INTRODUCTION Immune checkpoint inhibitors (ICIs) have become the first-line treatment for unresectable hepatocellular carcinoma (HCC). Prognostic value of immune-related adverse events (irAEs) in these patients remains controversial. We aimed to investigate the association between irAEs and clinical outcomes in HCC patients treated with ICIs. METHODS We searched the PubMed, Scopus, Web of Science, and CENTRAL databases for articles published from inception to June 2024, using keywords including ICI, HCC, and irAEs. Statistical analysis was done with a random effects model. RESULTS Of 3,028 studies, 24 (4,127 patients) met the criteria for inclusion. Atezolizumab plus bevacizumab was the most common treatment regimen (n=10 studies). IrAEs were associated with an increased objective response rate (ORR) (pooled relative ratio [RR]: 1.73; 95% confidence interval [CI]: 1.36-2.21, I2=41%), a higher disease control rate (DCR) (pooled RR: 1.45; 95% CI: 1.21-1.74, I2=74%), and longer progression-free survival (PFS) (pooled hazard ratio [HR]: 0.66; 95% CI: 0.52-0.84, I2=71%). There was a trend toward longer overall survival (OS) for patients with irAEs compared to those without (pooled HR: 0.84; 95% CI: 0.63-1.12, I2=73%). Subgroup analysis indicated a survival benefit for patients with grade 1-2 irAEs (pooled HR: 0.50; 95% CI: 0.36-0.67, I2=0%) and for those with endocrine irAEs (pooled HR: 0.63; 95% CI: 0.48-0.83, I2=12%). DISCUSSION The development of irAEs is associated with favorable clinical outcomes in HCC, including improved PFS and higher ORR. OS benefit was noted in patients with mild irAEs but not those with severe irAEs.

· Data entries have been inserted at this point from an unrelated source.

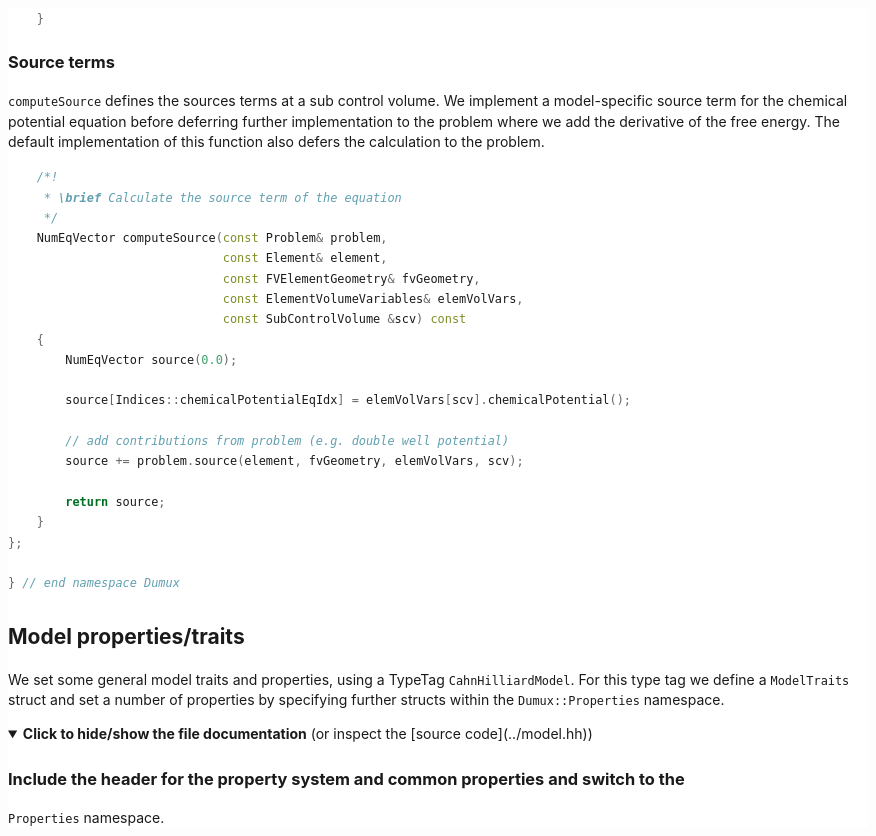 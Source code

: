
 ```cpp
    }
```


### Source terms

`computeSource` defines the sources terms at a sub control volume.
We implement a model-specific source term for the chemical potential equation before
deferring further implementation to the problem where we add the derivative of the free
energy. The default implementation of this function also defers the calculation to the
problem.


```cpp
    /*!
     * \brief Calculate the source term of the equation
     */
    NumEqVector computeSource(const Problem& problem,
                              const Element& element,
                              const FVElementGeometry& fvGeometry,
                              const ElementVolumeVariables& elemVolVars,
                              const SubControlVolume &scv) const
    {
        NumEqVector source(0.0);

        source[Indices::chemicalPotentialEqIdx] = elemVolVars[scv].chemicalPotential();

        // add contributions from problem (e.g. double well potential)
        source += problem.source(element, fvGeometry, elemVolVars, scv);

        return source;
    }
};

} // end namespace Dumux
```


</details>

## Model properties/traits

We set some general model traits and properties, using a TypeTag `CahnHilliardModel`.
For this type tag we define a `ModelTraits` struct and set a number of properties by specifying
further structs within the `Dumux::Properties` namespace.


<details open>
<summary><b>Click to hide/show the file documentation</b> (or inspect the [source code](../model.hh))</summary>


### Include the header for the property system and common properties and switch to the
`Properties` namespace.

免疫相关不良事件与肝细胞癌免疫检查点抑制剂治疗后预后改善相关:一项系统回顾和荟萃分析
免疫检查点抑制剂(ICIs)已成为不可切除的肝细胞癌(HCC)的一线治疗方法。这些患者的免疫相关不良事件(irAEs)的预后价值仍然存在争议。我们的目的是研究肝细胞癌(HCC)患者接受ICIs治疗的irae与临床结果之间的关系。方法检索PubMed、Scopus、Web of Science和CENTRAL数据库,检索自成立以来至2024年6月发表的文章,检索关键词包括ICI、HCC和irAEs。采用随机效应模型进行统计分析。结果3028项研究中,24项(4127例)患者符合纳入标准。Atezolizumab + bevacizumab是最常见的治疗方案(n=10项研究)。IrAEs与客观缓解率(ORR)升高相关(合并相对比[RR]: 1.73;95%可信区间[CI]: 1.36-2.21, I2=41%),较高的疾病控制率(DCR)(合并RR: 1.45;95% CI: 1.21-1.74, I2=74%),以及更长的无进展生存期(PFS)(合并风险比[HR]: 0.66;95% ci: 0.52-0.84, i2 =71%)。与没有irae的患者相比,irae患者的总生存期(OS)有延长的趋势(合并HR: 0.84;95% ci: 0.63-1.12, i2 =73%)。亚组分析显示1-2级irae患者的生存获益(合并HR: 0.50;95% CI: 0.36-0.67, I2=0%)和内分泌irae患者(合并HR: 0.63;95% ci: 0.48-0.83, i2 =12%)。irae的发展与HCC的良好临床结果相关,包括改善的PFS和更高的ORR。轻度irAEs患者有OS获益,但严重irAEs患者无OS获益。
本文章由计算机程序翻译,如有差异,请以英文原文为准。